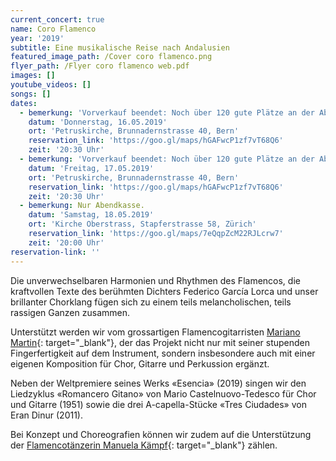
 ```yaml
---
current_concert: true
name: Coro Flamenco
year: '2019'
subtitle: Eine musikalische Reise nach Andalusien
featured_image_path: /Cover coro flamenco.png
flyer_path: /Flyer coro flamenco web.pdf
images: []
youtube_videos: []
songs: []
dates:
  - bemerkung: 'Vorverkauf beendet: Noch über 120 gute Plätze an der Abendkasse.'
    datum: 'Donnerstag, 16.05.2019'
    ort: 'Petruskirche, Brunnadernstrasse 40, Bern'
    reservation_link: 'https://goo.gl/maps/hGAFwcP1zf7vT68Q6'
    zeit: '20:30 Uhr'
  - bemerkung: 'Vorverkauf beendet: Noch über 120 gute Plätze an der Abendkasse.'
    datum: 'Freitag, 17.05.2019'
    ort: 'Petruskirche, Brunnadernstrasse 40, Bern'
    reservation_link: 'https://goo.gl/maps/hGAFwcP1zf7vT68Q6'
    zeit: '20:30 Uhr'
  - bemerkung: Nur Abendkasse.
    datum: 'Samstag, 18.05.2019'
    ort: 'Kirche Oberstrass, Stapferstrasse 58, Zürich'
    reservation_link: 'https://goo.gl/maps/7eQqpZcM22RJLcrw7'
    zeit: '20:00 Uhr'
reservation-link: ''
---
```

Die unverwechselbaren Harmonien und Rhythmen des Flamencos, die kraftvollen Texte des ber&uuml;hmten Dichters Federico Garc&iacute;a Lorca und unser brillanter Chorklang f&uuml;gen sich zu einem teils melancholischen, teils rassigen Ganzen zusammen.

Unterst&uuml;tzt werden wir vom grossartigen Flamencogitarristen [Mariano Martin](https://www.youtube.com/watch?v=oQYwD8R9WBA){: target="_blank"}, der das Projekt nicht nur mit seiner stupenden Fingerfertigkeit auf dem Instrument, sondern insbesondere auch mit einer eigenen Komposition f&uuml;r Chor, Gitarre und Perkussion erg&auml;nzt.

Neben der Weltpremiere seines Werks &laquo;Esencia&raquo; (2019) singen wir den Liedzyklus &laquo;Romancero Gitano&raquo; von Mario Castelnuovo-Tedesco f&uuml;r Chor und Gitarre (1951) sowie die drei A-capella-St&uuml;cke &laquo;Tres Ciudades&raquo; von Eran Dinur (2011).

Bei Konzept und Choreografien k&ouml;nnen wir zudem auf die Unterst&uuml;tzung der [Flamencot&auml;nzerin Manuela K&auml;mpf](https://www.flamenco-manuela.ch){: target="_blank"} z&auml;hlen.
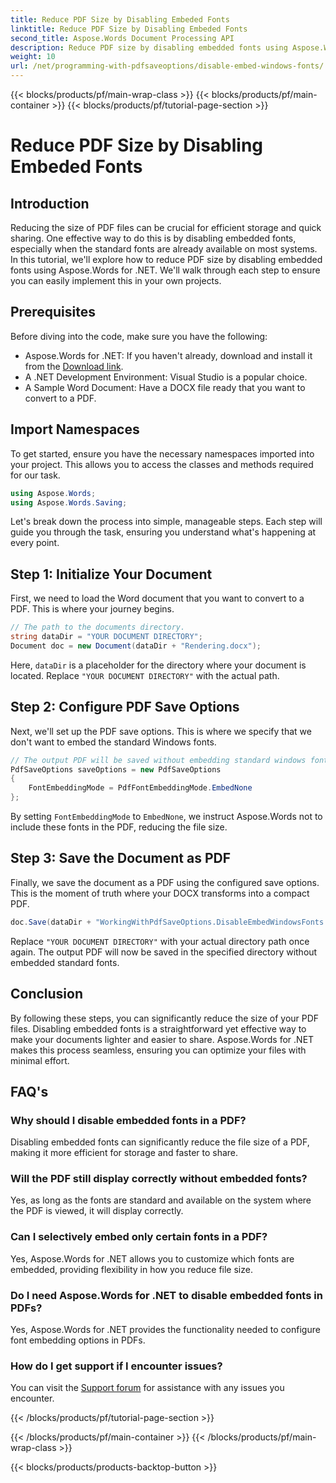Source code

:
 ```yaml
---
title: Reduce PDF Size by Disabling Embeded Fonts
linktitle: Reduce PDF Size by Disabling Embeded Fonts
second_title: Aspose.Words Document Processing API
description: Reduce PDF size by disabling embedded fonts using Aspose.Words for .NET. Follow our step-by-step guide to optimize your documents for efficient storage and sharing.
weight: 10
url: /net/programming-with-pdfsaveoptions/disable-embed-windows-fonts/
---
```


{{< blocks/products/pf/main-wrap-class >}}
{{< blocks/products/pf/main-container >}}
{{< blocks/products/pf/tutorial-page-section >}}

# Reduce PDF Size by Disabling Embeded Fonts

## Introduction

Reducing the size of PDF files can be crucial for efficient storage and quick sharing. One effective way to do this is by disabling embedded fonts, especially when the standard fonts are already available on most systems. In this tutorial, we'll explore how to reduce PDF size by disabling embedded fonts using Aspose.Words for .NET. We'll walk through each step to ensure you can easily implement this in your own projects.

## Prerequisites

Before diving into the code, make sure you have the following:

- Aspose.Words for .NET: If you haven't already, download and install it from the [Download link](https://releases.aspose.com/words/net/).
- A .NET Development Environment: Visual Studio is a popular choice.
- A Sample Word Document: Have a DOCX file ready that you want to convert to a PDF.

## Import Namespaces

To get started, ensure you have the necessary namespaces imported into your project. This allows you to access the classes and methods required for our task.

```csharp
using Aspose.Words;
using Aspose.Words.Saving;
```

Let's break down the process into simple, manageable steps. Each step will guide you through the task, ensuring you understand what's happening at every point.

## Step 1: Initialize Your Document

First, we need to load the Word document that you want to convert to a PDF. This is where your journey begins.

```csharp
// The path to the documents directory.
string dataDir = "YOUR DOCUMENT DIRECTORY";
Document doc = new Document(dataDir + "Rendering.docx");
```

Here, `dataDir` is a placeholder for the directory where your document is located. Replace `"YOUR DOCUMENT DIRECTORY"` with the actual path.

## Step 2: Configure PDF Save Options

Next, we'll set up the PDF save options. This is where we specify that we don't want to embed the standard Windows fonts.

```csharp
// The output PDF will be saved without embedding standard windows fonts.
PdfSaveOptions saveOptions = new PdfSaveOptions
{
    FontEmbeddingMode = PdfFontEmbeddingMode.EmbedNone
};
```

By setting `FontEmbeddingMode` to `EmbedNone`, we instruct Aspose.Words not to include these fonts in the PDF, reducing the file size.

## Step 3: Save the Document as PDF

Finally, we save the document as a PDF using the configured save options. This is the moment of truth where your DOCX transforms into a compact PDF.

```csharp
doc.Save(dataDir + "WorkingWithPdfSaveOptions.DisableEmbedWindowsFonts.pdf", saveOptions);
```

Replace `"YOUR DOCUMENT DIRECTORY"` with your actual directory path once again. The output PDF will now be saved in the specified directory without embedded standard fonts.

## Conclusion

By following these steps, you can significantly reduce the size of your PDF files. Disabling embedded fonts is a straightforward yet effective way to make your documents lighter and easier to share. Aspose.Words for .NET makes this process seamless, ensuring you can optimize your files with minimal effort.

## FAQ's

### Why should I disable embedded fonts in a PDF?
Disabling embedded fonts can significantly reduce the file size of a PDF, making it more efficient for storage and faster to share.

### Will the PDF still display correctly without embedded fonts?
Yes, as long as the fonts are standard and available on the system where the PDF is viewed, it will display correctly.

### Can I selectively embed only certain fonts in a PDF?
Yes, Aspose.Words for .NET allows you to customize which fonts are embedded, providing flexibility in how you reduce file size.

### Do I need Aspose.Words for .NET to disable embedded fonts in PDFs?
Yes, Aspose.Words for .NET provides the functionality needed to configure font embedding options in PDFs.

### How do I get support if I encounter issues?
You can visit the [Support forum](https://forum.aspose.com/c/words/8) for assistance with any issues you encounter.


{{< /blocks/products/pf/tutorial-page-section >}}

{{< /blocks/products/pf/main-container >}}
{{< /blocks/products/pf/main-wrap-class >}}

{{< blocks/products/products-backtop-button >}}
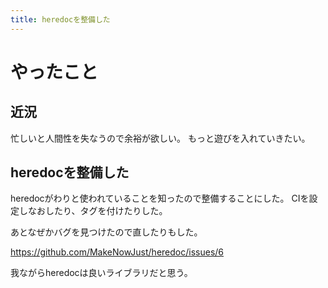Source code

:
 ```yaml
---
title: heredocを整備した
---
```


# やったこと

## 近況

忙しいと人間性を失なうので余裕が欲しい。
もっと遊びを入れていきたい。

## heredocを整備した

heredocがわりと使われていることを知ったので整備することにした。
CIを設定しなおしたり、タグを付けたりした。

あとなぜかバグを見つけたので直したりもした。

https://github.com/MakeNowJust/heredoc/issues/6

我ながらheredocは良いライブラリだと思う。
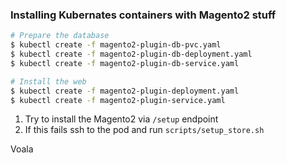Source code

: ### Installing Kubernates containers with Magento2 stuff ###

```bash
# Prepare the database
$ kubectl create -f magento2-plugin-db-pvc.yaml
$ kubectl create -f magento2-plugin-db-deployment.yaml
$ kubectl create -f magento2-plugin-db-service.yaml

# Install the web
$ kubectl create -f magento2-plugin-deployment.yaml
$ kubectl create -f magento2-plugin-service.yaml
```

1) Try to install the Magento2 via `/setup` endpoint
2) If this fails ssh to the pod and run `scripts/setup_store.sh`

Voala
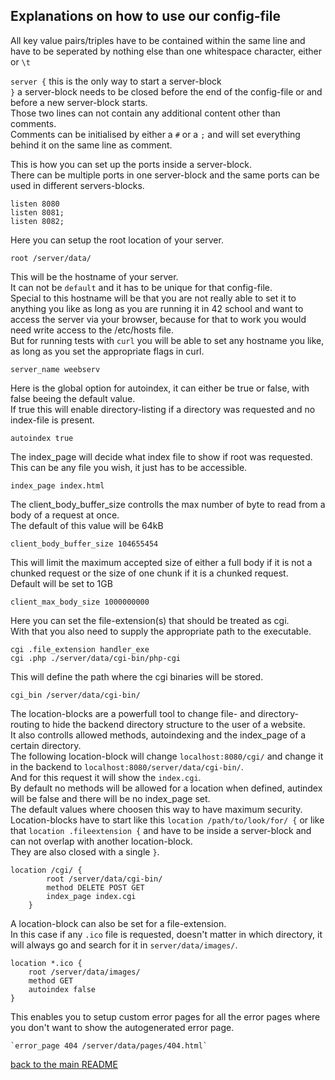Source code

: ## Explanations on how to use our config-file

All key value pairs/triples have to be contained within the same line and have to be seperated by nothing else than one whitespace character, either ` ` or `\t`

`server {` this is the only way to start a server-block<br>
`}` a server-block needs to be closed before the end of the config-file or and before a new server-block starts.<br>
Those two lines can not contain any additional content other than comments.<br>
Comments can be initialised by either a `#`  or a `;` and will set everything behind it on the same line as comment.<br>


This is how you can set up the ports inside a server-block.<br>
There can be multiple ports in one server-block and the same ports can be used in different servers-blocks.<br>

```
listen 8080
listen 8081;
listen 8082;
```

Here you can setup the root location of your server.<br>
```
root /server/data/
```

This will be the hostname of your server.<br>
It can not be `default` and it has to be unique for that config-file.<br>
Special to this hostname will be that you are not really able to set it to anything you like as long as you are running it in 42 school and want to access the server via your browser, because for that to work you would need write access to the /etc/hosts file.<br>
But for running tests with `curl` you will be able to set any hostname you like, as long as you set the appropriate flags in curl.<br>
```
server_name weebserv
```

Here is the global option for autoindex, it can either be true or false, with false beeing the default value.<br>
If true this will enable directory-listing if a directory was requested and no index-file is present.<br>
```
autoindex true
```

The index_page will decide what index file to show if root was requested.<br>
This can be any file you wish, it just has to be accessible.<br>
```
index_page index.html
```

The client_body_buffer_size controlls the max number of byte to read from a body of a request at once.<br>
The default of this value will be 64kB<br>
```
client_body_buffer_size 104655454
```

This will limit the maximum accepted size of either a full body if it is not a chunked request or the size of one chunk if it is a chunked request.<br>
Default will be set to 1GB<br>
```
client_max_body_size 1000000000
```

Here you can set the file-extension(s) that should be treated as cgi.<br>
With that you also need to supply the appropriate path to the executable.<br>
```
cgi .file_extension handler_exe
cgi .php ./server/data/cgi-bin/php-cgi
```

This will define the path where the cgi binaries will be stored.<br>
```
cgi_bin	/server/data/cgi-bin/
```

The location-blocks are a powerfull tool to change file- and directory-routing to hide the backend directory structure to the user of a website.<br>
It also controlls allowed methods, autoindexing and the index_page of a certain directory.<br>
The following location-block will change `localhost:8080/cgi/` and change it in the backend to `localhost:8080/server/data/cgi-bin/`.<br>
And for this request it will show the `index.cgi`.<br>
By default no methods will be allowed for a location when defined, autindex will be false and there will be no index_page set.<br>
The default values where choosen this way to have maximum security.<br>
Location-blocks have to start like this `location /path/to/look/for/ {` or like that `location .fileextension {` and have to be inside a server-block and can not overlap with another location-block.<br>
They are also closed with a single `}`.<br>
```
location /cgi/ {
		root /server/data/cgi-bin/
		method DELETE POST GET
		index_page index.cgi
	}
```

A location-block can also be set for a file-extension.<br>
In this case if any `.ico` file is requested, doesn't matter in which directory, it will always go and search for it in `server/data/images/`.<br>
```
location *.ico {
	root /server/data/images/
	method GET
	autoindex false
}
```

This enables you to setup custom error pages for all the error pages where you don't want to show the autogenerated error page.<br>
```
`error_page 404 /server/data/pages/404.html`
```

[back to the main README](https://github.com/TamLem/Webserv#webserv---an-http-web-server)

───

The answer should be one number, the count of lines in this material that include the word "what".

**Solution**
2